In the six months since the New Castle County
Courthouse opened, there is no longer so much barnyard-like
chattering about it as teeth chattering.
The place is really cold.
The justice center at 5th and King streets in
Wilmington, the biggest and most costly building the state of
Delaware ever has built at more than $130 million, remains a
curiosity after a half-year in operation, a boxy, looming structure
that the bench, bar and public have yet to warm up to -- literally
or figuratively.
It is 12 stories of McBuilding, a setting with
all the charm of an airplane hangar. Its limitations are
acknowledged even by Edward G. Pollard Jr., the justice center's
administrator who knows its quirks and crannies better than anyone
and is doing his best to make the courthouse a home.
"The space is very functional. It's not
elaborate. It does need soul," Pollard said.
Others are less charitable. On first
impression, one visitor cracked, "It looks like a steamship office
in the front and a railroad station in the back, so you can ship
them in and railroad them out."
Pollard's most pressing problem these days is
the temperature in the yawning entryway that includes the courthouse
lobby and the area around the escalators connecting the lower three
floors. While the rest of the building seems comfortable enough, the
entrance is so cold that the security detail and the people at the
information desk wear winter coats, hats and gloves to stay at their
posts.
It means that going into the courthouse has
all the appeal of a visitors' center in Siberia.

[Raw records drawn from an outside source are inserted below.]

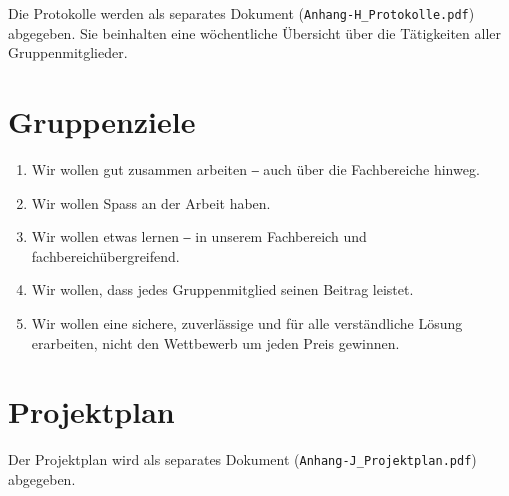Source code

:Die Protokolle werden als separates Dokument (\texttt{Anhang-H\_Protokolle.pdf}) abgegeben. Sie beinhalten eine wöchentliche Übersicht über die Tätigkeiten aller Gruppenmitglieder.

\section{Gruppenziele}
\label{app:gruppenziele}

\begin{enumerate}[leftmargin=*]
\setlength\itemsep{0.2em}
\item Wir wollen gut zusammen arbeiten ‒ auch über die Fachbereiche hinweg.
\item Wir wollen Spass an der Arbeit haben.
\item Wir wollen etwas lernen ‒ in unserem Fachbereich und fachbereichübergreifend.
\item Wir wollen, dass jedes Gruppenmitglied seinen Beitrag leistet.
\item Wir wollen eine sichere, zuverlässige und für alle verständliche Lösung erarbeiten, nicht den Wettbewerb um jeden Preis gewinnen.
\end{enumerate}

\section{Projektplan}
\label{app:projektplan}

Der Projektplan wird als separates Dokument (\texttt{Anhang-J\_Projektplan.pdf}) abgegeben.
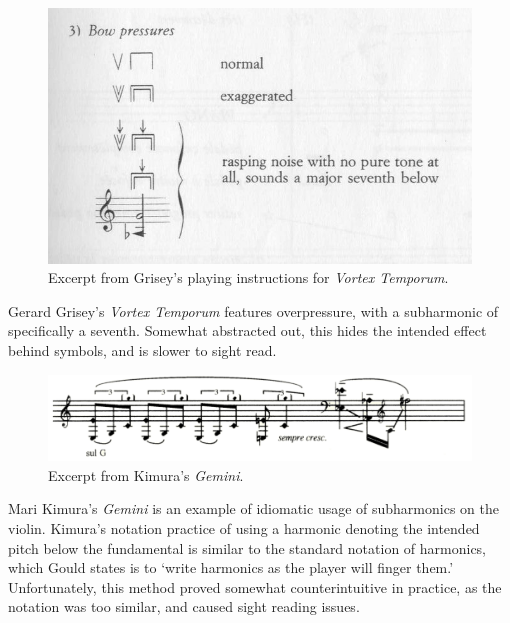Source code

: \begin{figure}
    \includegraphics[width=\linewidth]{./resources/griseyVortexTemporum.jpg}
    \caption{Excerpt from Grisey's playing instructions for \emph{Vortex Temporum}.\autocite[]{griseyVortexTemporum}}
\label{fig:Excerpt from Grisey's playing instructions for Vortex Temporum}
  \end{figure}


Gerard Grisey's \emph{Vortex Temporum} features overpressure, with a subharmonic of specifically a seventh. Somewhat abstracted out, this hides the intended effect behind symbols, and is slower to sight read.

\begin{figure}
    \includegraphics[width=\linewidth]{./resources/kimura_gemini.png}
    \caption{Excerpt from Kimura's \emph{Gemini}.}
\label{fig:Excerpt from Kimura's Gemini}
  \end{figure}

  Mari Kimura's \emph{Gemini} is an example of idiomatic usage of subharmonics on the violin. Kimura's notation practice of using a harmonic denoting the intended pitch below the fundamental is similar to the standard notation of harmonics, which Gould states is to `write harmonics as the player will finger them.'\autocite[413]{gouldBars2011} Unfortunately, this method proved somewhat counterintuitive in practice, as the notation was too similar, and caused sight reading issues.

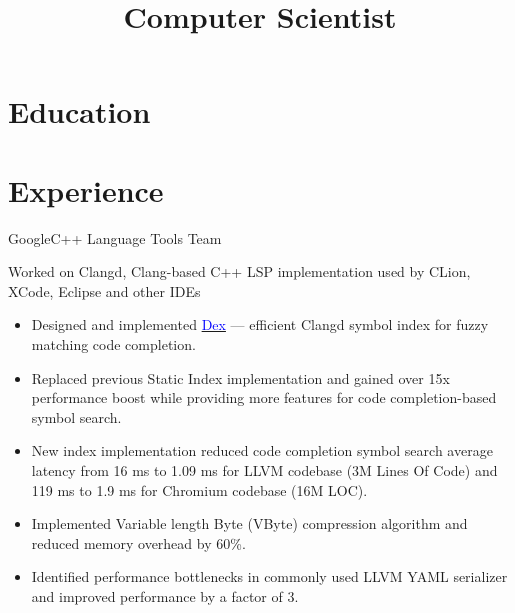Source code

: \documentclass[10pt,a4paper,sans]{moderncv}
\title{Computer Scientist}
\begin{document}
\makecvtitle

\section{Education}

\section{Experience}
    {Google}{}{C++ Language Tools Team}
    {Worked on Clangd, Clang-based C++ LSP implementation used by CLion, XCode,
     Eclipse and other IDEs
     \begin{itemize}
       \item Designed and implemented
         \href{https://docs.google.com/document/d/1C-A6PGT6TynyaX4PXyExNMiGmJ2jL1UwV91Kyx11gOI/edit?usp=sharing}
         {\textcolor{blue}{Dex}} --- efficient Clangd symbol index for fuzzy
         matching code completion.
       \item Replaced previous Static Index implementation and gained over
         15x performance boost while providing more features for code
         completion-based symbol search.
       \item New index implementation reduced code completion symbol search
         average latency from 16 ms to 1.09 ms for LLVM codebase (3M Lines Of
         Code) and 119 ms to 1.9 ms for Chromium codebase (16M LOC).
       \item Implemented Variable length Byte (VByte) compression algorithm and
         reduced memory overhead by 60\%.
       \item Identified performance bottlenecks in commonly used LLVM YAML
         serializer and improved performance by a factor of 3.
     \end{itemize}}
\end{document}
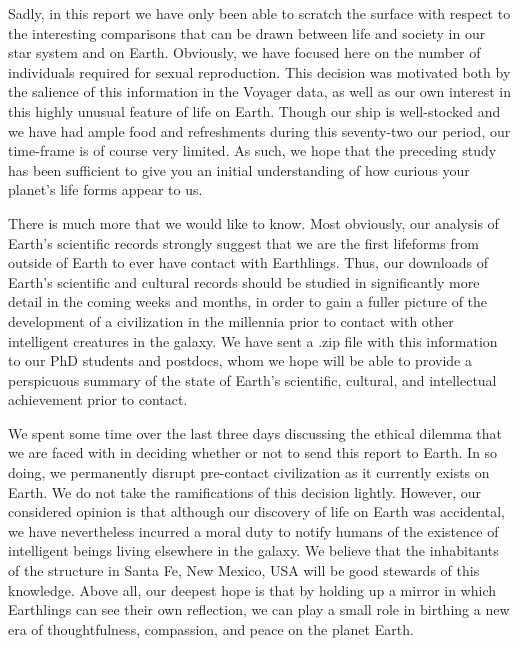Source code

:
Sadly, in this report we have only been able to scratch the surface with respect to the interesting comparisons that can be drawn between life and society in our star system and on Earth. Obviously, we have focused here on the number of individuals required for sexual reproduction. This decision was motivated both by the salience of this information in the Voyager data, as well as our own interest in this highly unusual feature of life on Earth. Though our ship is well-stocked and we have had ample food and refreshments during this seventy-two our period, our time-frame is of course very limited. As such, we hope that the preceding study has been sufficient to give you an initial understanding of how curious your planet's life forms appear to us.\par 


There is much more that we would like to know. Most obviously, our analysis of Earth's scientific records strongly suggest that we are the first lifeforms from outside of Earth to ever have contact with Earthlings. Thus, our downloads of Earth's scientific and cultural records should be studied in significantly more detail in the coming weeks and months, in order to gain a fuller picture of the development of a civilization in the millennia prior to contact with other intelligent creatures in the galaxy. We have sent a .zip file with this information to our PhD students and postdocs, whom we hope will be able to provide a perspicuous summary of the state of Earth's scientific, cultural, and intellectual achievement prior to contact.\par 


We spent some time over the last three days discussing the ethical dilemma that we are faced with in deciding whether or not to send this report to Earth. In so doing, we permanently disrupt pre-contact civilization as it currently exists on Earth. We do not take the ramifications of this decision lightly. However, our considered opinion is that although our discovery of life on Earth was accidental, we have nevertheless incurred a moral duty to notify humans of the existence of intelligent beings living elsewhere in the galaxy. We believe that the inhabitants of the structure in Santa Fe, New Mexico, USA will be good stewards of this knowledge. Above all, our deepest hope is that by holding up a mirror in which Earthlings can see their own reflection, we can play a small role in birthing a new era of thoughtfulness, compassion, and peace on the planet Earth.\par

Pollard puts the temperature in the front of
the building in the high 50s or low 60s most days, although there is
one spot near a doorway where the readings generally hover in the
40s. The situation appears to have something to do with air pressure
balance -- cold air rushing in, instead of warm air rushing out,
when doors open -- but why it is happening and which contractor
should fix it have yet to be sorted out, Pollard said.
Aside from an obvious problem like the cold,
the courthouse still does not feel settled in. Many of its offices
lack permanent signs, and there are any number of unpacked cartons
here and there. Pollard himself has been so busy with everyone else
that he has yet to outfit his own office with much more than a
rickety table with a sawhorse for legs.
Some problems have been more serious. The
courthouse had its first escape in November, when a 19-year-old
defendant reacted to his 10-year sentence for armed robbery by
jumping over the courtroom bar and racing away. Authorities caught
him a few weeks later in Atlantic City, but it was not a good
beginning for a justice center that state officials had predicted
would be a model of security.
There is also the matter of having a
courthouse that does not look like a courthouse. It is still too new
for there to be stories that will give it the aura, if not the
appearance, of a courthouse, and the memories of the old place, the
Daniel L. Herrmann Courthouse on Rodney Square, are still too fresh.
That was a courthouse that looked the part
with its ponderous columns, its granite and marble, and its darkly
paneled courtrooms. As if to make that point, all through the new
courthouse there are framed prints of the old one.
Still, there are certain signs of appreciation
for the new one. The workers are no longer crammed together the way
they were, and the building is designed for 21st Century technology,
not retrofitted for it imperfectly like the Herrmann Courthouse,
which was nearly a century old. The acoustics in the new courtrooms
make it easy to listen, a welcome change from the dead spots in the
old ones.
"I'd much rather be here than the old
courthouse," said Robert Golebiewski, who works in the pre-sentence
office.
Golebiewski does not miss the bat that he and
his co-workers left behind in the Herrmann Courthouse, and he likes
having the space to accommodate the 200 or so files that the office
adds to its records each month.
If the new courthouse has a saving grace, it
is the view. From its highest floors, Wilmington stretches below in
panoramic display, the Delaware River to the east and the populous
hills to the west, all the way to the distinctive top of Rockford
Tower. In the spacious corridors with a promenade of windows
overlooking the city, it is possible to think the courthouse may not
just be an odd appendage to the Wilmington skyline, but may come to
belong.
In the meantime, Ed Pollard has to figure out
how to make the courthouse entrance warmer. While he works on the
mechanics, he has another solution in mind. He calls it "Spring."